[Extracted records]
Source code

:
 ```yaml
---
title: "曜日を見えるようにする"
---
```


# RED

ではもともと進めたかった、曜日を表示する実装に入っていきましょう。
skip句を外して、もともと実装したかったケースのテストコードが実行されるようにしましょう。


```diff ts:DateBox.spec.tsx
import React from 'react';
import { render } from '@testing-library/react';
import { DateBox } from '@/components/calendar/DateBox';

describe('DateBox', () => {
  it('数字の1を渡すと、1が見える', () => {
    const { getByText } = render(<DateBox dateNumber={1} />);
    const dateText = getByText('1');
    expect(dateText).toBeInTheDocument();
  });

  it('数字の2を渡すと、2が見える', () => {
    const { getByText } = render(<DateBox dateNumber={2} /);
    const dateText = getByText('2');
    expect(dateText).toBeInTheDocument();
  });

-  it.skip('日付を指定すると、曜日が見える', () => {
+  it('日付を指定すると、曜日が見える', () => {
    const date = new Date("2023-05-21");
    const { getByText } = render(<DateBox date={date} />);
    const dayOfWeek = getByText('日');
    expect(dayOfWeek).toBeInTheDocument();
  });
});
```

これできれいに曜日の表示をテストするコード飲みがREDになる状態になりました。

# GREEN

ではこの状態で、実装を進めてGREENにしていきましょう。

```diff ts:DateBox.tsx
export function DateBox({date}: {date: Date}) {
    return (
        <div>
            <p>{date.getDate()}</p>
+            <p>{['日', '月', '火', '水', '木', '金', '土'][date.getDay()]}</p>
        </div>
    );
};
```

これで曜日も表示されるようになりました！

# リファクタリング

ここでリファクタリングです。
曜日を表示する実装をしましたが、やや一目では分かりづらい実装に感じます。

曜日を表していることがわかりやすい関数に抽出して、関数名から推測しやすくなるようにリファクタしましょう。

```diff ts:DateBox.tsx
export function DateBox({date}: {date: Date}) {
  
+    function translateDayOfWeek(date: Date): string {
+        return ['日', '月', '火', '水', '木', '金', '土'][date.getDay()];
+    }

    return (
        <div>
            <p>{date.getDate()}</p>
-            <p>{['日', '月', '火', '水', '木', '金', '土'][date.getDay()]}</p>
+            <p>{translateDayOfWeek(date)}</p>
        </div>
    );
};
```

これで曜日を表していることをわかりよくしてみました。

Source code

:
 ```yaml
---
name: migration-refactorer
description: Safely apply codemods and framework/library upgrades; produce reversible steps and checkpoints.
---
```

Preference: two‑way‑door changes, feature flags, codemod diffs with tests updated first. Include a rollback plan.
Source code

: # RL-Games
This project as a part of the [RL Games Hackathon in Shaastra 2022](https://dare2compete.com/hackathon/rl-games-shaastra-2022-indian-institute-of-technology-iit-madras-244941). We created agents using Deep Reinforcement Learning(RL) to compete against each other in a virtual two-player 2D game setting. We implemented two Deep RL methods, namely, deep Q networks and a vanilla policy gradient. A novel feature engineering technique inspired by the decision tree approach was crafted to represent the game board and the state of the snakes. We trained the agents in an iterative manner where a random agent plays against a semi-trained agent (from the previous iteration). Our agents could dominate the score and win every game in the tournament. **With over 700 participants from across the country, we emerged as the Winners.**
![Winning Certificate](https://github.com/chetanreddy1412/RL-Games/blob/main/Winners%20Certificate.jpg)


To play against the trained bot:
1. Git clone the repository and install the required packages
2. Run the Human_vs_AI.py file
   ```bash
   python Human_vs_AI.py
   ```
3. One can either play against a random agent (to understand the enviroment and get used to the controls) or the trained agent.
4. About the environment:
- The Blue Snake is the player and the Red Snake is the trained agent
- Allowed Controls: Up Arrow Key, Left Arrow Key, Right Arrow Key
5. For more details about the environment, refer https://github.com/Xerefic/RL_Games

▶ _What the task requires_: Among the lines above, count those containing the word "render" and write only the number.

▶ _Solution below_: 4